Prompt: Could you copy every line in the listing below that has the word "trend"?

Input data:
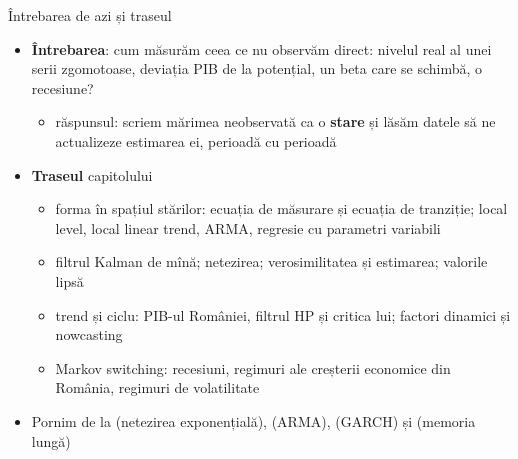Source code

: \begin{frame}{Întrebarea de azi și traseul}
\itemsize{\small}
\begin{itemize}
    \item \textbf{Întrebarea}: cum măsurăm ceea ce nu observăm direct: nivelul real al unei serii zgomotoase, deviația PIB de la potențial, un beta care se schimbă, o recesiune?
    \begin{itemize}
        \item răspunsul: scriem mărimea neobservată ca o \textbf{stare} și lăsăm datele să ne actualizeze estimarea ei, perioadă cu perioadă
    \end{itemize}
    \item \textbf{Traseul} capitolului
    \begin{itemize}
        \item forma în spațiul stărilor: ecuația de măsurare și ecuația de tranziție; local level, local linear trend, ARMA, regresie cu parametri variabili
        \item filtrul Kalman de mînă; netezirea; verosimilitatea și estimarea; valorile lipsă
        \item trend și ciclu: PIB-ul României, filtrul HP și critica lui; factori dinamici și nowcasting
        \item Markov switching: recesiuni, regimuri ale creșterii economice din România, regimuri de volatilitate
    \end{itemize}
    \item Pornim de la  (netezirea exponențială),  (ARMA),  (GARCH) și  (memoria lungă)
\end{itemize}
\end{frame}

...

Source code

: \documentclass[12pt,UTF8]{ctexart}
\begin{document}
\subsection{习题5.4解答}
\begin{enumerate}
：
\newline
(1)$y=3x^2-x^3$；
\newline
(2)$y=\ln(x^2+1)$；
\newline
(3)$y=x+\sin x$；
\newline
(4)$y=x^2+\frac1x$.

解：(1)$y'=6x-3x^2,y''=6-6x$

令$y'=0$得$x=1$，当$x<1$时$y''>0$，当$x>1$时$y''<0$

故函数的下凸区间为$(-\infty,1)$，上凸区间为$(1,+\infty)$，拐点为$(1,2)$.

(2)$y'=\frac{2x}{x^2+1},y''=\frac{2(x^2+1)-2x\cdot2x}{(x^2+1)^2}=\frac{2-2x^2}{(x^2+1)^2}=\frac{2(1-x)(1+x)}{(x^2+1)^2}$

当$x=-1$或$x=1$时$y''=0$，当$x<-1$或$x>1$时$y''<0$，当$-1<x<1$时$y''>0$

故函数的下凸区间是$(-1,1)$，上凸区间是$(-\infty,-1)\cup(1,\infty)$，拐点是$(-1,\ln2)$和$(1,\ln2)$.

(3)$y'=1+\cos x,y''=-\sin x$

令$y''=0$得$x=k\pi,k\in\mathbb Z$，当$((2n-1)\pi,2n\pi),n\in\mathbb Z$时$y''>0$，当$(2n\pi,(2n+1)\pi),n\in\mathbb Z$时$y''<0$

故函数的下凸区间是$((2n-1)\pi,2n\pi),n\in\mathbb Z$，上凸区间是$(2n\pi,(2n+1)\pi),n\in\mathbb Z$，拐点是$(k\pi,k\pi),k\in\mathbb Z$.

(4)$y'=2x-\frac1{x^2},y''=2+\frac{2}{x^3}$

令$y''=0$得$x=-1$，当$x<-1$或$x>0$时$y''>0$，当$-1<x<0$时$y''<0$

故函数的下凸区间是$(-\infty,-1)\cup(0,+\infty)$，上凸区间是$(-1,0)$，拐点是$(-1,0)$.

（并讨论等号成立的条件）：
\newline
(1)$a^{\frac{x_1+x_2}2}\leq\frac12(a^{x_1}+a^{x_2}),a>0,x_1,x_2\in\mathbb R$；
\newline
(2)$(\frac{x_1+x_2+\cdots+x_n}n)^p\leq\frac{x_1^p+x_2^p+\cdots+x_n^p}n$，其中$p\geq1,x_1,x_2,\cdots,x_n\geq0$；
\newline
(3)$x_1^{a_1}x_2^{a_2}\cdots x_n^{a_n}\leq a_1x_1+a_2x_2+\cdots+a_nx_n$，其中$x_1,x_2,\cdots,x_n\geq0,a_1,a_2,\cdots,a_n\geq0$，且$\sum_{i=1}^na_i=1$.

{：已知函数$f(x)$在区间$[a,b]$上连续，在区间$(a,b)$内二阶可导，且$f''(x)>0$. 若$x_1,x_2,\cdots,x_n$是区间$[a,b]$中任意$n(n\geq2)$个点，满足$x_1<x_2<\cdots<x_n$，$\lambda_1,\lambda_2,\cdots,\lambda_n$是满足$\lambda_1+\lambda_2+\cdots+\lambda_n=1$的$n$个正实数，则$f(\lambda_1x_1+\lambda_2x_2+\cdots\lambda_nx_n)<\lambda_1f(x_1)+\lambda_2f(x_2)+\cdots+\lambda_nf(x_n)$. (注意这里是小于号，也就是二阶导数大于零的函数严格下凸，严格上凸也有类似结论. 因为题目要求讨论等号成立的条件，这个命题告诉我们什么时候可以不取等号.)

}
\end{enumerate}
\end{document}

Answer for the task:
        \item forma în spațiul stărilor: ecuația de măsurare și ecuația de tranziție; local level, local linear trend, ARMA, regresie cu parametri variabili
        \item trend și ciclu: PIB-ul României, filtrul HP și critica lui; factori dinamici și nowcasting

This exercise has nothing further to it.